LAS TENDENCIAS PUEDEN CAMBIAR[45]

Uno de los dogmas más apreciados, que va implícito en las doctrinas contemporáneas de moda, es la creencia de que las tendencias de la evolución social que se ponen de manifiesto en el pasado reciente prevalecerán también en el futuro. El estudio del pasado, según se presume, revela la forma de lo que vendrá. Cualquier tentativa de revertir o aun de detener una tendencia está condenada al fracaso. El hombre debe someterse al poder irresistible de su destino histórico.

A este dogma se agrega la idea hegeliana del mejoramiento progresivo de las condiciones humanas. Cada etapa de la historia, enseriaba Hegel, es necesariamente un estado superior y más perfecto que la precedente, es un progreso hacía la meta final que Dios, en su infinita bondad, fijó a la humanidad. Así que cualquier duda con respecto a la excelencia de lo que debe venir es injustificada, anticientífica y blasfema. Aquellos que combaten "el progreso" no están sólo dedicados a una aventura sin esperanza.
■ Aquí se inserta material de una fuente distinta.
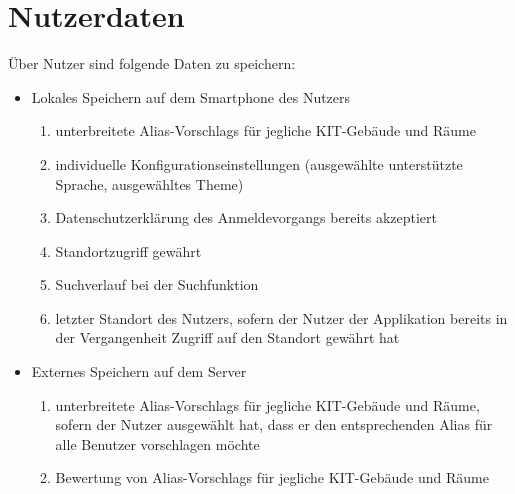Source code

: \section{Nutzerdaten}

Über Nutzer sind folgende Daten zu speichern:
\begin{itemize}
	\item Lokales Speichern auf dem Smartphone des Nutzers
	\begin{enumerate}[label=\textbf{/D\arabic*0/}, align=left]
		\item unterbreitete \Glspl{Alias-Vorschlag} für jegliche \Gls{KIT}-Gebäude und Räume
		\item individuelle Konfigurationseinstellungen (ausgewählte unterstützte Sprache, ausgewähltes \Gls{Theme})
		\item Datenschutzerklärung des Anmeldevorgangs bereits akzeptiert
		\item Standortzugriff gewährt
		\item Suchverlauf bei der Suchfunktion
		\item letzter Standort des Nutzers, sofern der Nutzer der Applikation bereits in der Vergangenheit Zugriff auf den Standort gewährt hat
	\end{enumerate}
	\item Externes Speichern auf dem Server
	\begin{enumerate}[label=\textbf{/D\arabic*0/}, align=left, resume]
		\item unterbreitete \Glspl{Alias-Vorschlag} für jegliche \Gls{KIT}-Gebäude und Räume, sofern der Nutzer ausgewählt hat, dass er den entsprechenden \Gls{Alias} für alle Benutzer vorschlagen möchte
		\item Bewertung von \Glspl{Alias-Vorschlag} für jegliche \Gls{KIT}-Gebäude und Räume
		\setcounter{user_data_end}{\value{enumi}}
	\end{enumerate}
\end{itemize}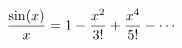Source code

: \documentclass[preview]{standalone}
\begin{document}
\begin{align*}
\special{dvisvgm:raw <g id='unique000'>}\frac{\sin(x)}{x} = 1 - \frac{x^2}{3!} + \frac{x^4}{5!} - \cdots\special{dvisvgm:raw </g>}
\end{align*}
\end{document}
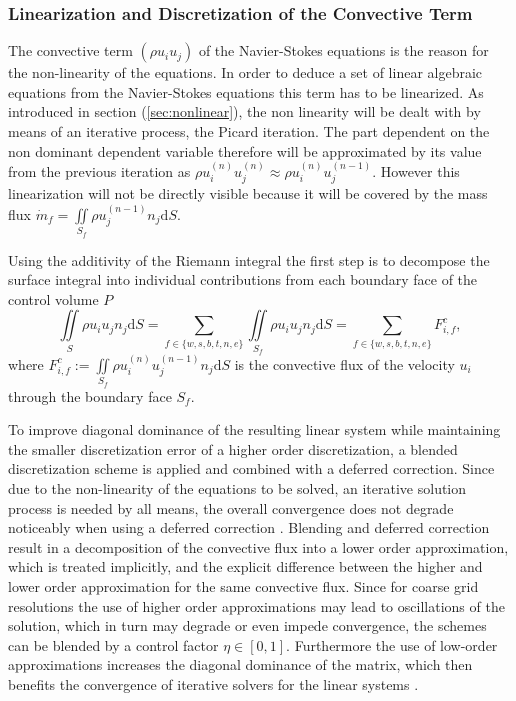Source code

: \subsubsection{Linearization and Discretization of the Convective Term}
\label{sec:segconvective}

The convective term \(\left( \rho u_i u_j \right)\) of the Navier-Stokes equations is the reason for the non-linearity of the equations. In order to deduce a set of linear algebraic equations from the Navier-Stokes equations this term has to be linearized. As introduced in section (\ref{sec:nonlinear}), the non linearity will be dealt with by means of an iterative process, the Picard iteration. The part dependent on the non dominant dependent variable therefore will be approximated by its value from the previous iteration as \( \rho u_i^{(n)} u_j^{(n)} \approx \rho u_i^{(n)} u_j^{(n-1)} \). However this linearization will not be directly visible because it will be covered by the mass flux \(\textstyle \dot{m}_f = \iint\limits_{S_f} \rho u_j^{(n-1)} n_j \mathrm{d}S \). 

Using the additivity of the Riemann integral the first step is to decompose the surface integral into individual contributions from each boundary face of the control volume \(P\)
\begin{displaymath}
  \iint\limits_S \rho u_i u_jn_j \mathrm{d}S
  = \sum_{f \in \{w,s,b,t,n,e\}} \iint\limits_{S_f}\rho u_{i} u_{j} n_{j} \mathrm{d}S
  = \sum_{f \in \{w,s,b,t,n,e\}} F_{i,f}^{c},
\end{displaymath}
where \(\textstyle F_{i,f}^c := \iint\limits_{S_f} \rho u_{i}^{(n)} u_{j}^{(n-1)} n_{j} \mathrm{d}S \) is the convective flux of the velocity \(u_i\) through the boundary face \(S_f\). 
      
To improve diagonal dominance of the resulting linear system while maintaining the smaller discretization error of a higher order discretization, a blended discretization scheme is applied and combined with a deferred correction. Since due to the non-linearity of the equations to be solved, an iterative solution process is needed by all means, the overall convergence does not degrade noticeably when using a deferred correction \cite{ferziger02}. Blending and deferred correction result in a decomposition of the convective flux into a lower order approximation, which is treated implicitly, and the explicit difference between the higher and lower order approximation for the same convective flux. Since for coarse grid resolutions the use of higher order approximations may lead to oscillations of the solution, which in turn may degrade or even impede convergence, the schemes can be blended by a control factor \( \eta \in [0,1]\). Furthermore the use of low-order approximations increases the diagonal dominance of the matrix, which then benefits the convergence of iterative solvers for the linear systems \cite{schaefer99}.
Son también moralmente malos, reaccionarios, pues quieren impedir que emerjan condiciones que beneficiarán a la inmensa mayoría.

Los adeptos de esta filosofía, que se llaman a sí mismos "progresistas", tratan desde este punto de vista los aspectos fundamentales de la política económica. No examinan los méritos o deméritos de las medidas y reformas que se sugieren. Esto sería, a sus ojos, anticientífico. A su manera de ver, la única cuestión a dilucidar es si las innovaciones propuestas están o no de acuerdo con el espíritu de nuestra época y siguen la dirección que el destino ha ordenado para la marcha de los asuntos humanos. El rumbo de los sistemas del pasado reciente nos enseña lo que es a la vez inevitable y beneficioso. La única fuente legítima para el conocimiento de lo que es saludable y tiene que realizarse hoy es el conocimiento de lo que se hizo ayer.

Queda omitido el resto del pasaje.